花嫁に読むラブレター
「そうなんだ。よかったね、マイアさん。ところで、夕飯はもう済ませた?」
「ううん、まだよ」
「そうか……。どうしようかな、ぼくは先に眠らせてもらってもいい?」
見れば、どことなくユンの顔はいつもより疲労が濃く出ている。
お城務めの後は、口数も少なくなり、ベッドに横になれば数を数える隙も与えず眠ってしまう。今日あった出来事を話そうと思っていたマイアは、やはり寂しい思いもあった。それに、こうして同じ床で眠るようになってしばらくたつが、手を握ることも口づけさえもまだ交わしていない。
ひとりになって、ステイルのことをつい思い出してしまうのも、そんな不安からきているのかもしれない。
本当に自分のことが好きなのかしら? もしかしたら、まだ数日しか一緒に過ごしていないというのにすでに嫌なところが目につくようになってしまったのかもしれない。……早まった決断で結婚してしまったのではないか。

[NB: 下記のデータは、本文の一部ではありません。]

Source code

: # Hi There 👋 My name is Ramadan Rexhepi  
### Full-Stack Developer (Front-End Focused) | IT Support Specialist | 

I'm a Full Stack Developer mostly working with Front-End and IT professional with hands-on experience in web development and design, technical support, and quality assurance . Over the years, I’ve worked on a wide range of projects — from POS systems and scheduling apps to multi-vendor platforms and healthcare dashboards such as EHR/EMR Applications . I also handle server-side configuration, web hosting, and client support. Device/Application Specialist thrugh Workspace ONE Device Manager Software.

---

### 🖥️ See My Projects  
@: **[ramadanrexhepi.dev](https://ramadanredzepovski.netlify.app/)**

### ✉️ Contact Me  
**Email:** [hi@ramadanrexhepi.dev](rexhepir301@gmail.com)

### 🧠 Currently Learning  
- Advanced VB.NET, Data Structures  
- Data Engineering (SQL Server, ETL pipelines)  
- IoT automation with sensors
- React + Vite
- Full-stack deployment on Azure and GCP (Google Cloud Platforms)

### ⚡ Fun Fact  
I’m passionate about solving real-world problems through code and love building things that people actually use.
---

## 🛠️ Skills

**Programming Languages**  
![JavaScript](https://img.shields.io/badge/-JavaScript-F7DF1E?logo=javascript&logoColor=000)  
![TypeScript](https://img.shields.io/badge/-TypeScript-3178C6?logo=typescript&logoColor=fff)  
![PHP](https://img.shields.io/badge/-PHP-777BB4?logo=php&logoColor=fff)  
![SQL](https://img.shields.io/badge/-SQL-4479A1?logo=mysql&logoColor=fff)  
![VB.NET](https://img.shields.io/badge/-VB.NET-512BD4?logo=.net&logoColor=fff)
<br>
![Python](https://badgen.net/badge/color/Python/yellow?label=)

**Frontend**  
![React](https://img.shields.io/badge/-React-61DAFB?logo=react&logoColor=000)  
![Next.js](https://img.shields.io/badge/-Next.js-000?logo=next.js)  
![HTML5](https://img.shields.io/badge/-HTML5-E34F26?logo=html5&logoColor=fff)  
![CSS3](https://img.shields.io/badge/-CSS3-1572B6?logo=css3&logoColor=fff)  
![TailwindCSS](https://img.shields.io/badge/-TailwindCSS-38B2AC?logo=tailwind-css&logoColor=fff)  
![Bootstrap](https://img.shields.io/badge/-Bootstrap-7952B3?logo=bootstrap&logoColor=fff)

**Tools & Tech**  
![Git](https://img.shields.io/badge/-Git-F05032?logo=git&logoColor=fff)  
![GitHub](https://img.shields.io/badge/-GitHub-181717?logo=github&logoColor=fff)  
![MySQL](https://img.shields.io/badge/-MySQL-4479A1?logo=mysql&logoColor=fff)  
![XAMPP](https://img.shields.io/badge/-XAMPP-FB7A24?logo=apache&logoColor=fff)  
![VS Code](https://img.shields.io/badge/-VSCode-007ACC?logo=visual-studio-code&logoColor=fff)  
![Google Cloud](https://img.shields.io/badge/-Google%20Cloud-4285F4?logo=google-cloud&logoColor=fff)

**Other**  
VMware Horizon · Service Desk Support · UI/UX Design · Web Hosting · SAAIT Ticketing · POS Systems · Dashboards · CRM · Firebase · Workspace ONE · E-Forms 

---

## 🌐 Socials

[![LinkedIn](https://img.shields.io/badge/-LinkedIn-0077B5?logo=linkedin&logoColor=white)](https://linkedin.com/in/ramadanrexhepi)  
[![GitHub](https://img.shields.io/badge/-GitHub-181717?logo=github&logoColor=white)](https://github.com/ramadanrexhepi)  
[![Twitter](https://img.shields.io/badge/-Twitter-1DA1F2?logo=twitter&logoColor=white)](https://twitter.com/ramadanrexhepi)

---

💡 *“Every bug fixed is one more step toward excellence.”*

そんな後悔にも似た思いが、胸の中でぐるぐる渦巻いている。
けれど、もう後戻りはできない。
ユンに嫌われて、独りで生きていくなんてできそうにない。
マイアは、胸の内を隠して笑顔で頷く。
「疲れたでしょ? 明日はお休みなら、わたしの焼いたクッキーを食べて欲しいの。フィーネさんと一緒に焼いたのよ」
その後、数分の会話を交わしたあと、やはりユンはマイアに触れることなく深い眠りに落ちていったのだった。